Papatūānuku Kōkiri Marae is struggling to keep up with demand for its fish. The marae is running a partnership with Legasea that provides fish parts that were once considered by commercial fishermen as waste.
But the economic hardship caused by Covid-19 means the popular kai ika initiative can't meet all the needs.
The remains of the fish are one man's waste and another man's dinner but the operational side of things is run on an oily rag and the marae is struggling. "The days are longer, the lines are longer - we're probably needing a bit more resources and more tools to do it more efficiently," Papatūānuku Marae's Lionel Hotene says.
Because Papatūānuku Kōkiri marae services were classed as essential, it was still able to feed the community during both lockdowns. "It's been overwhelming, you know, we never get enough food for our whānau. The indicator is that the car park is full and there are cars outside the marae waiting for fish heads."
Hotene's two sons, Carlos and Puna, assist with picking the fish up from the commercial distributors, the most recent being Moana who came on board to tautoko the kaupapa.

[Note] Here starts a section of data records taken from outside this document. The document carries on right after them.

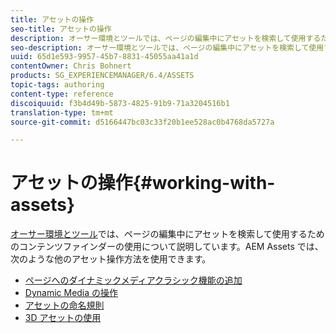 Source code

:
 ```yaml
---
title: アセットの操作
seo-title: アセットの操作
description: オーサー環境とツールでは、ページの編集中にアセットを検索して使用するためのコンテンツファインダーの使用について説明しています。AEM Assets では、次のような他のアセット操作方法を使用できます。
seo-description: オーサー環境とツールでは、ページの編集中にアセットを検索して使用するためのコンテンツファインダーの使用について説明しています。AEM Assets では、次のような他のアセット操作方法を使用できます。
uuid: 65d1e593-9957-45b7-8831-45055aa41a1d
contentOwner: Chris Bohnert
products: SG_EXPERIENCEMANAGER/6.4/ASSETS
topic-tags: authoring
content-type: reference
discoiquuid: f3b4d49b-5873-4825-91b9-71a3204516b1
translation-type: tm+mt
source-git-commit: d5166447bc03c33f20b1ee528ac0b4768da5727a

---
```



# アセットの操作{#working-with-assets}

[オーサー環境とツール](/help/sites-authoring/author-environment-tools.md)では、ページの編集中にアセットを検索して使用するためのコンテンツファインダーの使用について説明しています。AEM Assets では、次のような他のアセット操作方法を使用できます。

* [ページへのダイナミックメディアクラシック機能の追加](/help/sites-classic-ui-authoring/manage-assets-classic-s7.md)
* [Dynamic Media の操作](/help/sites-classic-ui-authoring/dynamic-media-assets.md)
* [アセットの命名規則](/help/sites-classic-ui-authoring/asset-naming-conventions.md)
* [3D アセットの使用](/help/sites-classic-ui-authoring/classicui-3dassets.md)
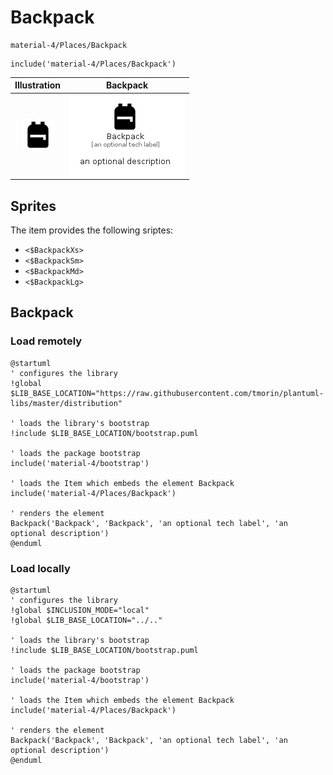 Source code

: # Backpack


```text
material-4/Places/Backpack
```

```text
include('material-4/Places/Backpack')
```



| Illustration | Backpack |
| :---: | :---: |
| ![illustration for Illustration](../../material-4/Places/Backpack.png) | ![illustration for Backpack](../../material-4/Places/Backpack.Local.png) |



## Sprites
The item provides the following sriptes:

- `<$BackpackXs>`
- `<$BackpackSm>`
- `<$BackpackMd>`
- `<$BackpackLg>`





## Backpack

### Load remotely
```plantuml
@startuml
' configures the library
!global $LIB_BASE_LOCATION="https://raw.githubusercontent.com/tmorin/plantuml-libs/master/distribution"

' loads the library's bootstrap
!include $LIB_BASE_LOCATION/bootstrap.puml

' loads the package bootstrap
include('material-4/bootstrap')

' loads the Item which embeds the element Backpack
include('material-4/Places/Backpack')

' renders the element
Backpack('Backpack', 'Backpack', 'an optional tech label', 'an optional description')
@enduml
```

### Load locally
```plantuml
@startuml
' configures the library
!global $INCLUSION_MODE="local"
!global $LIB_BASE_LOCATION="../.."

' loads the library's bootstrap
!include $LIB_BASE_LOCATION/bootstrap.puml

' loads the package bootstrap
include('material-4/bootstrap')

' loads the Item which embeds the element Backpack
include('material-4/Places/Backpack')

' renders the element
Backpack('Backpack', 'Backpack', 'an optional tech label', 'an optional description')
@enduml
```

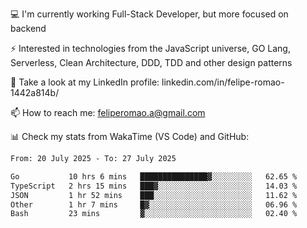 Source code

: 💻 I'm currently working Full-Stack Developer, but more focused on backend

⚡ Interested in technologies from the JavaScript universe, GO Lang, Serverless, Clean Architecture, DDD, TDD and other design patterns

👥 Take a look at my LinkedIn profile: linkedin.com/in/felipe-romao-1442a814b/

📫 How to reach me: feliperomao.a@gmail.com

📊 Check my stats from WakaTime (VS Code) and GitHub:

<!--START_SECTION:waka-->

```txt
From: 20 July 2025 - To: 27 July 2025

Go           10 hrs 6 mins   ███████████████▓░░░░░░░░░   62.65 %
TypeScript   2 hrs 15 mins   ███▓░░░░░░░░░░░░░░░░░░░░░   14.03 %
JSON         1 hr 52 mins    ███░░░░░░░░░░░░░░░░░░░░░░   11.62 %
Other        1 hr 7 mins     █▓░░░░░░░░░░░░░░░░░░░░░░░   06.96 %
Bash         23 mins         ▓░░░░░░░░░░░░░░░░░░░░░░░░   02.40 %
```

<!--END_SECTION:waka-->
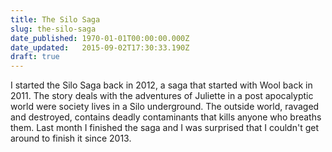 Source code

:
 ```yaml
---
title: The Silo Saga
slug: the-silo-saga
date_published: 1970-01-01T00:00:00.000Z
date_updated:   2015-09-02T17:30:33.190Z
draft: true
---
```


I started the Silo Saga back in 2012, a saga that started with Wool back in 2011. The story deals with the adventures of Juliette in a post apocalyptic world were society lives in a Silo underground. The outside world, ravaged and destroyed, contains deadly contaminants that kills anyone who breaths them. Last month I finished the saga and I was surprised that I couldn't get around to finish it since 2013.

"Our partnership with Moana Pacific has allowed us to feed more people and allowed us to strengthen our connection with more marae in South Auckland. Manurewa marae, Ngā Hau e Whā marae just to name two, are recipients of this kai."

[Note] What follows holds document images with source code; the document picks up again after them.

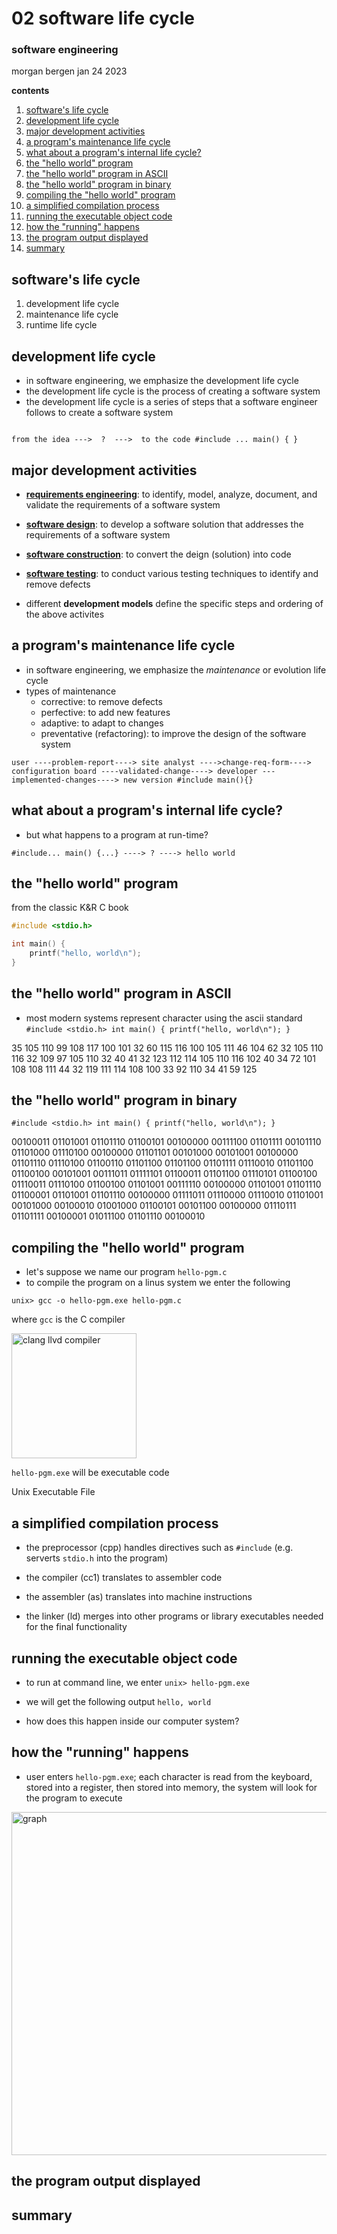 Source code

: # 02 software life cycle
### software engineering 

morgan bergen
jan 24 2023

**contents**

1.  [software's life cycle](#softwares-life-cycle)
2.  [development life cycle](#development-life-cycle)
3.  [major development activities](#major-development-activities)
4.  [a program's maintenance life cycle](#a-program's-maintenance-life-cycle)
5.  [what about a program's internal life cycle?](#what-about-a-program's-internal-life-cycle?)
6.  [the "hello world" program](#the-"hello-world"-program)
7.  [the "hello world" program in ASCII](#the-"hello-world"-program-in-ASCII)
8.  [the "hello world" program in binary](#the-"hello-world"-program-in-binary)
9.  [compiling the "hello world" program](#compiling-the-"hello-world"-program)
10. [a simplified compilation process](#a-simplified-compilation-process)
11. [running the executable object code](#running-the-executable-object-code)
12. [how the "running" happens](#how-the-"running"-happens)
13. [the program output displayed](#the-program-output-displayed)
14. [summary](#summary)

## software's life cycle

1.  development life cycle
2.  maintenance life cycle
3.  runtime life cycle

## development life cycle

- in software engineering, we emphasize the development life cycle
- the development life cycle is the process of creating a software system
- the development life cycle is a series of steps that a software engineer follows to create a software system

```

from the idea --->  ?  --->  to the code #include ... main() { }

```

## major development activities

- **[requirements engineering](https://en.wikipedia.org/wiki/Requirements_engineering)**:  to identify, model, analyze, document, and validate the requirements of a software system

- **[software design](https://en.wikipedia.org/wiki/Software_design)**:  to develop a software solution that addresses the requirements of a software system

- **[software construction](https://en.wikipedia.org/wiki/Software_construction)**:  to convert the deign (solution) into code

- **[software testing](https://en.wikipedia.org/wiki/Software_testing)**:  to conduct various testing techniques to identify and remove defects

- different **development models** define the specific steps and ordering of the above activites

## a program's maintenance life cycle

- in software engineering, we emphasize the _maintenance_ or evolution life cycle
- types of maintenance
    - corrective:  to remove defects
    - perfective:  to add new features
    - adaptive:  to adapt to changes
    - preventative (refactoring):  to improve the design of the software system


```
user ----problem-report----> site analyst ---->change-req-form----> configuration board ----validated-change----> developer ---implemented-changes----> new version #include main(){} 
```

## what about a program's internal life cycle?

- but what happens to a program at run-time?

```
#include... main() {...} ----> ? ----> hello world
```

## the "hello world" program

from the classic K&R C book

```cpp
#include <stdio.h>

int main() {
    printf("hello, world\n");
}
```

## the "hello world" program in ASCII

- most modern systems represent character using the ascii standard
`#include <stdio.h> int main() { printf("hello, world\n"); }`

35 105 110 99 108 117 100 101 32 60 115 116 100 105 111 46 104 62 32 105 110 116 32 109 97 105 110 32 40 41 32 123 112 114 105 110 116 102 40 34 72 101 108 108 111 44 32 119 111 114 108 100 33 92 110 34 41 59 125

## the "hello world" program in binary

`#include <stdio.h> int main() { printf("hello, world\n"); }`

00100011 01101001 01101110 01100101 00100000 00111100 01101111 00101110 01101000 01110100 00100000 01101101 00101000 00101001 00100000 01101110 01110100 01100110 01101100 01101100 01101111 01110010 01101100 01100100 00101001 00111011 01111101
01100011 01101100 01110101 01100100 01110011 01110100 01100100 01101001 00111110 00100000 01101001 01101110 01100001 01101001 01101110 00100000 01111011 01110000 01110010 01101001 00101000 00100010 01001000 01100101 00101100 00100000 01110111 01101111 00100001 01011100 01101110 00100010

## compiling the "hello world" program

- let's suppose we name our program `hello-pgm.c`
- to compile the program on a linus system we enter the following

`unix> gcc -o hello-pgm.exe hello-pgm.c`

where `gcc` is the C compiler 

<img src="https://llvm.org/img/DragonFull.png" alt="clang llvd compiler" width="200"/>

`hello-pgm.exe` will be executable code

Unix Executable File

## a simplified compilation process

-  the preprocessor (cpp) handles directives such as `#include` (e.g. serverts `stdio.h` into the program)

-  the compiler (cc1) translates to assembler code

-  the assembler (as) translates into machine instructions

-  the linker (ld) merges into other programs or library executables needed for the final functionality

## running the executable object code

-  to run at command line, we enter `unix> hello-pgm.exe`

-  we will get the following output `hello, world`

-  how does this happen inside our computer system?

## how the "running" happens

-  user enters `hello-pgm.exe`; each character is read from the keyboard, stored into a register, then stored into memory, the system will look for the program to execute

<img width="549" alt="graph" src="https://user-images.githubusercontent.com/65584733/220176824-abe7deab-4450-47e1-b6f8-5abb90711eb6.png">


## the program output displayed
## summary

Hotene says this is the sad reality the community now faces.
The remains of the fish, such as the head, the frame and the wings are considered a delicacy within te ao Māori - and nothing beats boiled fish heads with onions. But as the demand for this kai increases daily, Legasea's Sam Woolford is concerned that they can't keep up.

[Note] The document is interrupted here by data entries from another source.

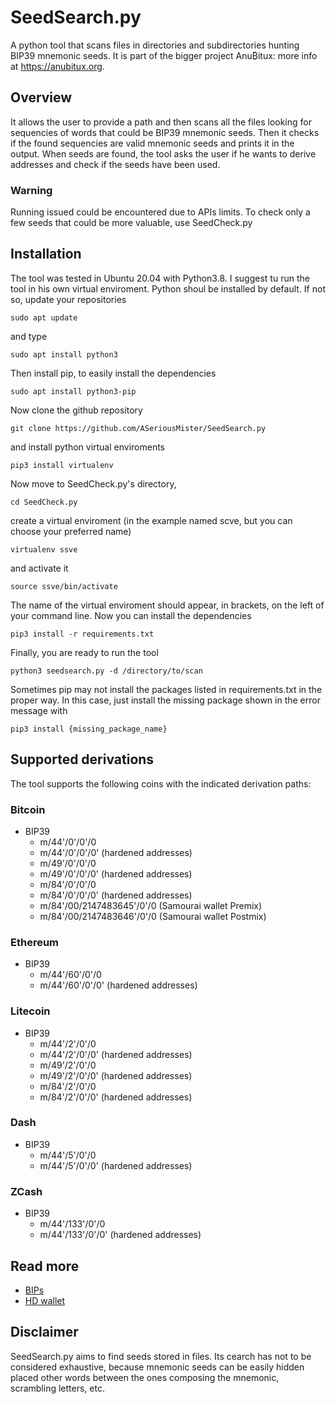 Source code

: # SeedSearch.py
A python tool that scans files in directories and subdirectories hunting BIP39 mnemonic seeds.
It is part of the bigger project Anu₿itux: more info at https://anubitux.org.


## Overview
It allows the user to provide a path and then scans all the files looking for sequencies of words that could be BIP39 mnemonic seeds. Then it checks if the found sequencies are valid mnemonic seeds and prints it in the output.
When seeds are found, the tool asks the user if he wants to derive addresses and check if the seeds have been used.
### Warning
Running issued could be encountered due to APIs limits. To check only a few seeds that could be more valuable, use SeedCheck.py


## Installation
The tool was tested in Ubuntu 20.04 with Python3.8.
I suggest tu run the tool in his own virtual enviroment.
Python shoul be installed by default. If not so, update your repositories
```
sudo apt update
```
and type
```
sudo apt install python3
```
Then install pip, to easily install the dependencies
```
sudo apt install python3-pip
```
Now clone the github repository
```
git clone https://github.com/ASeriousMister/SeedSearch.py
```
and install python virtual enviroments
```
pip3 install virtualenv
```
Now move to SeedCheck.py's directory,
```
cd SeedCheck.py
```
create a virtual enviroment (in the example named scve, but you can choose your preferred name)
```
virtualenv ssve
```
and activate it
```
source ssve/bin/activate
```
The name of the virtual enviroment should appear, in brackets, on the left of your command line. 
Now you can install the dependencies
```
pip3 install -r requirements.txt
```
Finally, you are ready to run the tool
```
python3 seedsearch.py -d /directory/to/scan
```
Sometimes pip may not install the packages listed in requirements.txt in the proper way.
In this case, just install the missing package shown in the error message with
```
pip3 install {missing_package_name}
```


## Supported derivations
The tool supports the following coins with the indicated derivation paths:
### Bitcoin
- BIP39
  * m/44'/0'/0'/0
  * m/44'/0'/0'/0' (hardened addresses)
  * m/49'/0'/0'/0
  * m/49'/0'/0'/0' (hardened addresses)
  * m/84'/0'/0'/0
  * m/84'/0'/0'/0' (hardened addresses)
  * m/84'/00/2147483645'/0'/0 (Samourai wallet Premix)
  * m/84'/00/2147483646'/0'/0 (Samourai wallet Postmix)
### Ethereum
- BIP39
  * m/44'/60'/0'/0
  * m/44'/60'/0'/0' (hardened addresses)
### Litecoin
- BIP39
  * m/44'/2'/0'/0
  * m/44'/2'/0'/0' (hardened addresses)
  * m/49'/2'/0'/0
  * m/49'/2'/0'/0' (hardened addresses)
  * m/84'/2'/0'/0
  * m/84'/2'/0'/0' (hardened addresses)
### Dash
- BIP39
  * m/44'/5'/0'/0
  * m/44'/5'/0'/0' (hardened addresses)
### ZCash
- BIP39
  * m/44'/133'/0'/0
  * m/44'/133'/0'/0' (hardened addresses)


## Read more
- [BIPs](https://github.com/bitcoin/bips)
- [HD wallet](https://pypi.org/project/hdwallet/)


## Disclaimer
SeedSearch.py aims to find seeds stored in files. Its cearch has not to be considered exhaustive, because mnemonic seeds can be easily hidden placed other words between the ones composing the mnemonic, scrambling letters, etc.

"People are desperate, so desperate for food there have been reports of people at night time jumping over the fence of Papatūānuku Marae and stealing veggies from the garden. Stealing food at night from a marae that is busy giving out food during the day."
"Our philosophy is based on hua parakore and one of the founding principles is manaaki and whakapapa. S,o when you understand the whakapapa of ika, then you understand the atua, who is Tangaroa."
Despite the hardship and difficult times, Hotene encourages people saying that by holding on to the principles their ancestors lived by, they will soon see the benefits.
"When you see this desperation within our community it's an indicator that we need to hold on to our Māoritanga. And this platform, the kai Ika project, is just for us to unify and elevate one another."
Papatūānuku Marae will continue to feed those in need but will also look at seeking more support from the community.